Respecting Indigenous Regulation of Cannabis

Time to turn over a new leaf

Respecting Indigenous Regulation of Cannabis

Indigenous Nations possess extensive governance rights that have never been ceded or surrendered. These rights reasonably extend to the regulation of plants and medicines on their lands. Nonetheless, current cannabis legislation fails to include provisions for Indigenous Nations to regulate the cannabis industry within their territories.

Lack of jurisdictional recognition has been viewed as ongoing economic exclusion. An inclusive approach might have enabled Indigenous communities to manage cannabis possession, sale and distribution, providing potential economic and regulatory benefits. The situation highlights the need for future legislation to better respect Indigenous Nations’ governance rights.

Indigenous Nations have authority both under their inherent jurisdiction and enabling legislation that may be used to regulate cannabis on their lands. First Nations are using their governance authority in a variety of ways to regulate cannabis possession, sale and distribution. Some Nations have exclusively invoked the inherent authority they hold over their lands and people. Others use the power to regulate land uses under Land Code to regulate cannabis. There are also Indian Act authorities for this authority, including the power to regulate nuisance, to enact bylaws in relation to health, and business licensing powers.
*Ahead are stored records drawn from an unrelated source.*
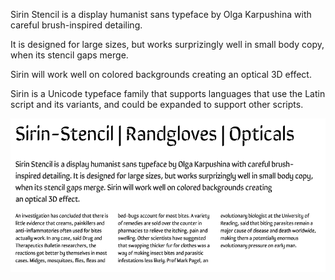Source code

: Sirin Stencil is a display humanist sans typeface
by Olga Karpushina with careful brush-inspired detailing.

It is designed for large sizes, but works surprizingly
well in small body copy, when its stencil gaps merge.

Sirin will work well on colored backgrounds
creating an optical 3D effect.

Sirin is a Unicode typeface family that supports 
languages that use the Latin script and its variants, and 
could be expanded to support other scripts.

![Sirin Stencil Font](src/sample.png)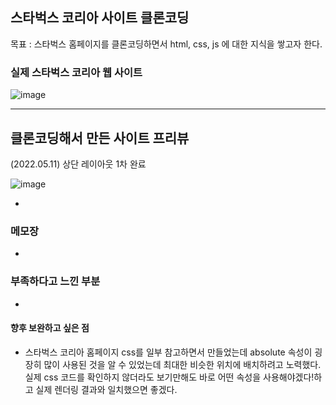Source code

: ## 스타벅스 코리아 사이트 클론코딩

목표 : 스타벅스 홈페이지를 클론코딩하면서 html, css, js 에 대한 지식을 쌓고자 한다.

### 실제 스타벅스 코리아 웹 사이트

![image](https://user-images.githubusercontent.com/48672106/167815601-d998eb63-582e-43ef-8a63-1dc5d7c323ed.png)

---

## 클론코딩해서 만든 사이트 프리뷰
(2022.05.11) 상단 레이아웃 1차 완료

![image](https://user-images.githubusercontent.com/48672106/167877357-8ddafe9c-4f34-4763-bc3b-c2279eca9a21.png)

-

### 메모장

-

### 부족하다고 느낀 부분

- 

#### 향후 보완하고 싶은 점

- 스타벅스 코리아 홈페이지 css를 일부 참고하면서 만들었는데 absolute 속성이 굉장히 많이 사용된 것을 알 수 있었는데 최대한 비슷한 위치에 배치하려고 노력했다. 실제 css 코드를 확인하지 않더라도 보기만해도 바로 어떤 속성을 사용해야겠다!하고 실제 렌더링 결과와 일치했으면 좋겠다.
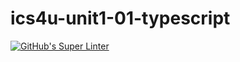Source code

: # ics4u-unit1-01-typescript

[![GitHub's Super Linter](https://github.com/JacksonNaufal/ics4u-unit1-02-typescript/workflows/GitHub's%20Super%20Linter/badge.svg)](https://github.com/JacksonNaufal/ics4u-unit1-02-typescript/actions)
One approach for First Nations is a “hybrid” approach that combines development of laws based on inherent jurisdiction with reference to other authorities, such as Land Code. This approach establishes that Indigenous Nations have their own jurisdiction over cannabis, while also creating a regulatory scheme around, say, licensing that may have benefits when it comes to enforcement. In the recent decision, George v Heiltsuk, the Federal Court held that it has no jurisdiction to review a power not granted or recognized by Federal legislation1. This suggests that if a court has no jurisdiction to review a bylaw or law, it might also say it cannot enforce that law. And, even with laws or bylaws that may be recognized by the court, enforcement may still prove challenging.

A difficult issue stemming from the failure to recognize Indigenous jurisdiction is lack of access to the legal cannabis market where a business is operating under First Nation laws. This may give rise to a cannabis grey market. It is important to note that the grey market may still be subject to testing and standards. However, the fact that First Nations must choose between their sovereignty and the legal market is problematic.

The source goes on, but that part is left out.